[[ Data section, beginning ]]

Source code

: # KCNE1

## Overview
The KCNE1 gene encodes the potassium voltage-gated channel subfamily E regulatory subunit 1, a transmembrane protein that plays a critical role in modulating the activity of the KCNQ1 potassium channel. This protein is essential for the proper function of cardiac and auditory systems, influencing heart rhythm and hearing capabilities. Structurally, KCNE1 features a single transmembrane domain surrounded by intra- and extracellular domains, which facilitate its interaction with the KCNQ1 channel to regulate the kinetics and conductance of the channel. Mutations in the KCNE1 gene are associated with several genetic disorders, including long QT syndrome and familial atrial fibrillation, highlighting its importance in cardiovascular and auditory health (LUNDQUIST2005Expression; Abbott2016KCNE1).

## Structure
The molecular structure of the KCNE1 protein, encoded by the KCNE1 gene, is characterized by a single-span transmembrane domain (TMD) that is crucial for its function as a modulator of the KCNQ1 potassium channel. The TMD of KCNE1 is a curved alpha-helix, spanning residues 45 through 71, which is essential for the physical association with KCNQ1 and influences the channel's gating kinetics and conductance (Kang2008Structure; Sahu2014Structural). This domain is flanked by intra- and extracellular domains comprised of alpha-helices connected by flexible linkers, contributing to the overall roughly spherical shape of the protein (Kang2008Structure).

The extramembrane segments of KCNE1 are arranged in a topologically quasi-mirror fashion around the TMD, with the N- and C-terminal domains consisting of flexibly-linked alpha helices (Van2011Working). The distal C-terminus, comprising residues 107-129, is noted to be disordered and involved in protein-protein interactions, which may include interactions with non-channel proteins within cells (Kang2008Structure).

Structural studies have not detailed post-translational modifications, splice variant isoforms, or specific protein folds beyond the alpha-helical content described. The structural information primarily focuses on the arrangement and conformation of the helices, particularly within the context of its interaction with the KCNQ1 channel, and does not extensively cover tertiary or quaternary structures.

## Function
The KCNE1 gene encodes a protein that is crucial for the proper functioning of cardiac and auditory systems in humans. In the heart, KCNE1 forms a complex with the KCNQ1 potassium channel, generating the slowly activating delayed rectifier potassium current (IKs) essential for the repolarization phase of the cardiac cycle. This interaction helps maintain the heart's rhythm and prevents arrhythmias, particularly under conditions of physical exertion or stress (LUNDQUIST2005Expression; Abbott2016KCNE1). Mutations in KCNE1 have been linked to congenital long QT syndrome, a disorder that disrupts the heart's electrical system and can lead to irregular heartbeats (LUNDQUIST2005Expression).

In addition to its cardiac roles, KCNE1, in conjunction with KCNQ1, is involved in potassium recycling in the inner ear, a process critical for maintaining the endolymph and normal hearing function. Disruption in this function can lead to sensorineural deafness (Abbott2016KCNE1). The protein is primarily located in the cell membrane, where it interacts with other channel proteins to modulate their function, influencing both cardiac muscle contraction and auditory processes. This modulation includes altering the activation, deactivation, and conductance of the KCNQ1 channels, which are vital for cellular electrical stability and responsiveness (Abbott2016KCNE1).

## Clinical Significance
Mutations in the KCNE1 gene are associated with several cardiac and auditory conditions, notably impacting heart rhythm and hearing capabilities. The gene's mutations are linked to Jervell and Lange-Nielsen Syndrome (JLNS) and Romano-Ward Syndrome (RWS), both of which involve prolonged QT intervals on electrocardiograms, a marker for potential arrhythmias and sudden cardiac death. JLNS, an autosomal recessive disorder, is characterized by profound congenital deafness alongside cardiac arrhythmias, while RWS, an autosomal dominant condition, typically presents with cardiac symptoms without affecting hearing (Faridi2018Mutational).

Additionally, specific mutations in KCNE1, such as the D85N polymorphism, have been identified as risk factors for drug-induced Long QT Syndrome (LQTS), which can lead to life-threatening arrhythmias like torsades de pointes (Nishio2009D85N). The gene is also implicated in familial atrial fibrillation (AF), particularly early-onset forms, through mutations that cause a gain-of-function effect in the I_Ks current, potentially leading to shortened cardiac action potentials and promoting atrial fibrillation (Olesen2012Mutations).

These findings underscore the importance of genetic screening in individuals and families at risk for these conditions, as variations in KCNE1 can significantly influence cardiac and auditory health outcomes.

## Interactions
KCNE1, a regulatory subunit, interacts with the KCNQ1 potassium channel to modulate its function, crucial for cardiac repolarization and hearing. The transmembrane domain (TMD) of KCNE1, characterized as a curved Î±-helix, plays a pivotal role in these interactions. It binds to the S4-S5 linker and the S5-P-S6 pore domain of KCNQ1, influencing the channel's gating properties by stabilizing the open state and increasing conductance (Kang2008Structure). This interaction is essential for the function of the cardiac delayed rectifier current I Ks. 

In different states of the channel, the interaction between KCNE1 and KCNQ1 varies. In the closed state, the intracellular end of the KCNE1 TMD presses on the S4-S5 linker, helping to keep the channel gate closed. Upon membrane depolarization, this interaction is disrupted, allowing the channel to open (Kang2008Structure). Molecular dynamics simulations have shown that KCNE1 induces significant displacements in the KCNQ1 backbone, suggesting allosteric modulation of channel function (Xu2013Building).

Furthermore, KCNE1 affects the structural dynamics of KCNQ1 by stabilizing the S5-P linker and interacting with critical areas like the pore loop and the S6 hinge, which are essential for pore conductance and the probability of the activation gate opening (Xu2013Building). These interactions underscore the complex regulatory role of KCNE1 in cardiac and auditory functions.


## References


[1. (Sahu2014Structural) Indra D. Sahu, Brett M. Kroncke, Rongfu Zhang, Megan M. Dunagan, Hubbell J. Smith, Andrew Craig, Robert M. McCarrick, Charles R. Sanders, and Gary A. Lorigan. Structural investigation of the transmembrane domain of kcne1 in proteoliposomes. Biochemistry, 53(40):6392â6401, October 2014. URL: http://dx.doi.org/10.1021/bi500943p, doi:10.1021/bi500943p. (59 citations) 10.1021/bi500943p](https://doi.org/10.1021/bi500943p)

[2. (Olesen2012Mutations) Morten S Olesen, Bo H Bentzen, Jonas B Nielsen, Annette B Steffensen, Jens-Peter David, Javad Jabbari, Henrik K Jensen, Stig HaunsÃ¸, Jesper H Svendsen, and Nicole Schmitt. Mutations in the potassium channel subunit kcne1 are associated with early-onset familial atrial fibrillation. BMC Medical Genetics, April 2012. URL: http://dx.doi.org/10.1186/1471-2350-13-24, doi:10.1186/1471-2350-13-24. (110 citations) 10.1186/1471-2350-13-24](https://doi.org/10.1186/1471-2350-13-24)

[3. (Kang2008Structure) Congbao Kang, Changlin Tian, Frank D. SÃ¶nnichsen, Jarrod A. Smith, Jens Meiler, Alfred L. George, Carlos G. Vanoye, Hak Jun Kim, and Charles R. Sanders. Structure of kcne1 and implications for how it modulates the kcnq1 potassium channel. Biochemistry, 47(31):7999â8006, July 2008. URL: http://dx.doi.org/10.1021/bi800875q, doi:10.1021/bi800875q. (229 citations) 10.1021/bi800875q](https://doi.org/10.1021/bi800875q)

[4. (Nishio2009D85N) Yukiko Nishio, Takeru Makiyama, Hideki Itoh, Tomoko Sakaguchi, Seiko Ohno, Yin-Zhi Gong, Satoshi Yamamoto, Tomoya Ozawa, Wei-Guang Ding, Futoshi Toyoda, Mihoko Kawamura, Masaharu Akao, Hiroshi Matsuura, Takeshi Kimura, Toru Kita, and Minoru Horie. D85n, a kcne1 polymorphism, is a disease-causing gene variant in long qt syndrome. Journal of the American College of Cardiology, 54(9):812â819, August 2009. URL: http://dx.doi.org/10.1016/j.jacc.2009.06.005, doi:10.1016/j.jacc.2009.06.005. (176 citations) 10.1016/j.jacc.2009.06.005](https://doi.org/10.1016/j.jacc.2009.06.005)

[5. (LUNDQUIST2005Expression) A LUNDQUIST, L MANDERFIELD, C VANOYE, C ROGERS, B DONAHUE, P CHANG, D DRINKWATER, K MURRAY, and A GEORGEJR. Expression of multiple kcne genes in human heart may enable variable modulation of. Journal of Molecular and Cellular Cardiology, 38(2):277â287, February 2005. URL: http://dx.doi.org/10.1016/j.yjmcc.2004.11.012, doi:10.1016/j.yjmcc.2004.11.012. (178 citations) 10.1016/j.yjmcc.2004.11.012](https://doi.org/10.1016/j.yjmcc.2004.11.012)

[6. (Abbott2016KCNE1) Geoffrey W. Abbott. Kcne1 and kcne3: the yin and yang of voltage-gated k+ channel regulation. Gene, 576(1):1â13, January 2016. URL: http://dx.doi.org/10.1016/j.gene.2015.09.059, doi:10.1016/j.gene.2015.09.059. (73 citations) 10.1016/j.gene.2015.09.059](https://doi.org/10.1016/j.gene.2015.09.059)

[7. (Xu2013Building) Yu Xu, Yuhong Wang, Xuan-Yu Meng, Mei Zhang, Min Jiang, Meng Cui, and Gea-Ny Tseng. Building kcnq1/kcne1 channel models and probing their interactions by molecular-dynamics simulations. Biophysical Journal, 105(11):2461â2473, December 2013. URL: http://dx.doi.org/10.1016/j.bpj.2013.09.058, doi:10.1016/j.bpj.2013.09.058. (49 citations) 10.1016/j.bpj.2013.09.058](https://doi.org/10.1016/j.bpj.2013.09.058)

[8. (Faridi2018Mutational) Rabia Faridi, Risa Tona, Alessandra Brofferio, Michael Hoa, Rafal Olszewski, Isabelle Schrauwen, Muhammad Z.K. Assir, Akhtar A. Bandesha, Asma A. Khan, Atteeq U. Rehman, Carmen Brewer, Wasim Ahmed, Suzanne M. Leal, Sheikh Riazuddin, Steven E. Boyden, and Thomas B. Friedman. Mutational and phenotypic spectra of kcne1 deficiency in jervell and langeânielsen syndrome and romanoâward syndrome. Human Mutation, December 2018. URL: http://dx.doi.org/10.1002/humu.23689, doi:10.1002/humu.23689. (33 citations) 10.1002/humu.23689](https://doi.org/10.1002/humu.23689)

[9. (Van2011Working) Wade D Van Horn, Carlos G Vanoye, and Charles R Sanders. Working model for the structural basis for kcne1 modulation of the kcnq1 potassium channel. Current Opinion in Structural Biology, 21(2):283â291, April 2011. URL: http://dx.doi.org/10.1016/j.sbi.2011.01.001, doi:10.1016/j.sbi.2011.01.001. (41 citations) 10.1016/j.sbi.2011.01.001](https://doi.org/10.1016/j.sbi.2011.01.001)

[[ Data section, end ]]
[[ Data section, beginning ]]

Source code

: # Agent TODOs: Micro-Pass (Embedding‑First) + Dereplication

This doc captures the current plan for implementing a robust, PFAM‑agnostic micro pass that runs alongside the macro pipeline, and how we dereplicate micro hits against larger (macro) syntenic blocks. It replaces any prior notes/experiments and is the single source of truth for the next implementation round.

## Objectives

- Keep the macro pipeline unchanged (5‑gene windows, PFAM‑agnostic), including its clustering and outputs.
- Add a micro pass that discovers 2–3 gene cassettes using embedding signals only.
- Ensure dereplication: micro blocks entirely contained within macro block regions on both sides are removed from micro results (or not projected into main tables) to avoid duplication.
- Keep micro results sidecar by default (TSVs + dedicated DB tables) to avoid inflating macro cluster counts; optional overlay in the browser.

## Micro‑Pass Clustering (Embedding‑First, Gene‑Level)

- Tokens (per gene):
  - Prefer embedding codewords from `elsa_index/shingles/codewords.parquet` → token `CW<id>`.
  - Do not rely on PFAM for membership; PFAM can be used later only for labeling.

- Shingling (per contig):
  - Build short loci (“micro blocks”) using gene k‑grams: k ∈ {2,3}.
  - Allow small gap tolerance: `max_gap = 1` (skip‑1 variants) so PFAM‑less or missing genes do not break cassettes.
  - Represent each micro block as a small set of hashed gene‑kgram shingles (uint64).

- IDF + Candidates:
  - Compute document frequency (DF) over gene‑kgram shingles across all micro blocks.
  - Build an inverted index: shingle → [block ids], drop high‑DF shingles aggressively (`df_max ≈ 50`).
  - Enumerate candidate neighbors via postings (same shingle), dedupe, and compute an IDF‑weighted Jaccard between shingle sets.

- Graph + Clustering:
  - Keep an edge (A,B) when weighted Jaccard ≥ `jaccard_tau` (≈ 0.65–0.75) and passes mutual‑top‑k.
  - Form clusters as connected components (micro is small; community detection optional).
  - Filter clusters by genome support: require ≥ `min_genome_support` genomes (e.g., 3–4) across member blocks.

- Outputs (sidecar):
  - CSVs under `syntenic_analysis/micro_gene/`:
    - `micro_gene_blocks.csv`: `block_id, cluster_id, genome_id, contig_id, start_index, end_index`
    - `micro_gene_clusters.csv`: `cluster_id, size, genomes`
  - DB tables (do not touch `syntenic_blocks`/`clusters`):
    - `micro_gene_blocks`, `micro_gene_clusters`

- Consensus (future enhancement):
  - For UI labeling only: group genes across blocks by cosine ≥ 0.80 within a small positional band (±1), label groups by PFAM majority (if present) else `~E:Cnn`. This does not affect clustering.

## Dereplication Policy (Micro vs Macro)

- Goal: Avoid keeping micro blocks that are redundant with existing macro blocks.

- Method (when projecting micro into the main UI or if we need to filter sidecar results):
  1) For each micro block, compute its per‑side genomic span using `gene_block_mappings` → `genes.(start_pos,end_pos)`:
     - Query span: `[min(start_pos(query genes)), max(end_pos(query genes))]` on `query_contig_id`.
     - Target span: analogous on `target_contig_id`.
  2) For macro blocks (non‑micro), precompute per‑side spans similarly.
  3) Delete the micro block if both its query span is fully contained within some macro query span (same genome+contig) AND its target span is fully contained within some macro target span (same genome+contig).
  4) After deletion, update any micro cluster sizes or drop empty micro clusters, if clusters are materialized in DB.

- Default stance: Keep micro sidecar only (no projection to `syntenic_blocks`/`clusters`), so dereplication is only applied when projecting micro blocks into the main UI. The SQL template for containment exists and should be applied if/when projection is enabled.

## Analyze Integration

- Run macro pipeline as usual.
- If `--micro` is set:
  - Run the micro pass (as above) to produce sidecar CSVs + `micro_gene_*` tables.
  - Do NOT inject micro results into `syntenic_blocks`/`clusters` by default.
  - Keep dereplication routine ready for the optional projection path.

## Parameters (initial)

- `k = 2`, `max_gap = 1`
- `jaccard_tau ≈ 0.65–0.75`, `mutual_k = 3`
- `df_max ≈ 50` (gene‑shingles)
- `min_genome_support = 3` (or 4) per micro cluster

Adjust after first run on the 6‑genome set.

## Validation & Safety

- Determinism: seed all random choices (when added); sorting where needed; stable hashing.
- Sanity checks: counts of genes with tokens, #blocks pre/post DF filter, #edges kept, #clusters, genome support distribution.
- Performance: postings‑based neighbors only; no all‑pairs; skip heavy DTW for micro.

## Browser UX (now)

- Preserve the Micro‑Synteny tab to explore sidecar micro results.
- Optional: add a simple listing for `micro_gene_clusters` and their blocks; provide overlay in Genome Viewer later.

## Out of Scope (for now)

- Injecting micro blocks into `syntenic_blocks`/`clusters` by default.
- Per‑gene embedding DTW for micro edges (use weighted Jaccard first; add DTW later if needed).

[[ Data section, end ]]
[[ Data section, beginning ]]

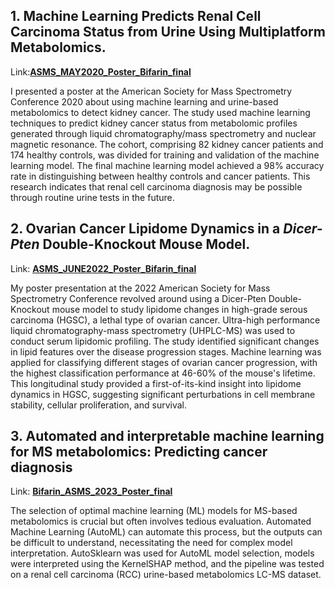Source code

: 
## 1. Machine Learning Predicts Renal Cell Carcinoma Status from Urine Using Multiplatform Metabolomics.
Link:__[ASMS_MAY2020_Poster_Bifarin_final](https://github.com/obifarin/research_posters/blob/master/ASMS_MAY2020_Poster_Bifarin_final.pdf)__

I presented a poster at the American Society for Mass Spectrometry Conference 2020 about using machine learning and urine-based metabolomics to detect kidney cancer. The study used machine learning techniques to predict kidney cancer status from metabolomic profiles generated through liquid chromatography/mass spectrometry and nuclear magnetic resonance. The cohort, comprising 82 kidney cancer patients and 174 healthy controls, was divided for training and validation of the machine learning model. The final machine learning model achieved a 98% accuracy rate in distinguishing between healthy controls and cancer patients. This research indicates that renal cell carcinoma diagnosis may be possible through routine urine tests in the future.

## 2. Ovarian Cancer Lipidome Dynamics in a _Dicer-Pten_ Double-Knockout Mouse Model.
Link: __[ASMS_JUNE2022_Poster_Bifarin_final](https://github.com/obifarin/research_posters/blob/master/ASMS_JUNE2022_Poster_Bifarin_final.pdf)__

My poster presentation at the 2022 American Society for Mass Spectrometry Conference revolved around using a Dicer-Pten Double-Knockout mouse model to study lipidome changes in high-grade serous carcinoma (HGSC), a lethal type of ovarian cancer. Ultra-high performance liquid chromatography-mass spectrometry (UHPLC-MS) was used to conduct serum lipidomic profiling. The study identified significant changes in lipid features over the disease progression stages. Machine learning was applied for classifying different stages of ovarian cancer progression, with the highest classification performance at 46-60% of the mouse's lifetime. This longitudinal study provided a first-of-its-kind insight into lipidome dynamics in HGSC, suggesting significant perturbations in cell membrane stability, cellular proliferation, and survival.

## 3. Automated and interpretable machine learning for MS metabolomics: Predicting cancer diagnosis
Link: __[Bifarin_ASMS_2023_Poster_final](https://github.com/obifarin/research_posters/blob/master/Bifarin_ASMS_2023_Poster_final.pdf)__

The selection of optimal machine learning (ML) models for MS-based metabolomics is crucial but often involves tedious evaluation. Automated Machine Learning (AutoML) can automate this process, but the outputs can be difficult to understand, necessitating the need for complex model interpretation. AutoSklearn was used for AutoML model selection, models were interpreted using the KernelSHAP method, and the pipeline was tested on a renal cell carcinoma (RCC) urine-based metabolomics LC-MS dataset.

[[ Data section, end ]]

» Brief: Extract from the records above the lines from the one containing "- Consensus (future" to the one containing "per micro cluster", both lines included, exactly as they appear and with nothing else.

» Your response:
- Consensus (future enhancement):
  - For UI labeling only: group genes across blocks by cosine ≥ 0.80 within a small positional band (±1), label groups by PFAM majority (if present) else `~E:Cnn`. This does not affect clustering.

## Dereplication Policy (Micro vs Macro)

- Goal: Avoid keeping micro blocks that are redundant with existing macro blocks.

- Method (when projecting micro into the main UI or if we need to filter sidecar results):
  1) For each micro block, compute its per‑side genomic span using `gene_block_mappings` → `genes.(start_pos,end_pos)`:
     - Query span: `[min(start_pos(query genes)), max(end_pos(query genes))]` on `query_contig_id`.
     - Target span: analogous on `target_contig_id`.
  2) For macro blocks (non‑micro), precompute per‑side spans similarly.
  3) Delete the micro block if both its query span is fully contained within some macro query span (same genome+contig) AND its target span is fully contained within some macro target span (same genome+contig).
  4) After deletion, update any micro cluster sizes or drop empty micro clusters, if clusters are materialized in DB.

- Default stance: Keep micro sidecar only (no projection to `syntenic_blocks`/`clusters`), so dereplication is only applied when projecting micro blocks into the main UI. The SQL template for containment exists and should be applied if/when projection is enabled.

## Analyze Integration

- Run macro pipeline as usual.
- If `--micro` is set:
  - Run the micro pass (as above) to produce sidecar CSVs + `micro_gene_*` tables.
  - Do NOT inject micro results into `syntenic_blocks`/`clusters` by default.
  - Keep dereplication routine ready for the optional projection path.

## Parameters (initial)

- `k = 2`, `max_gap = 1`
- `jaccard_tau ≈ 0.65–0.75`, `mutual_k = 3`
- `df_max ≈ 50` (gene‑shingles)
- `min_genome_support = 3` (or 4) per micro cluster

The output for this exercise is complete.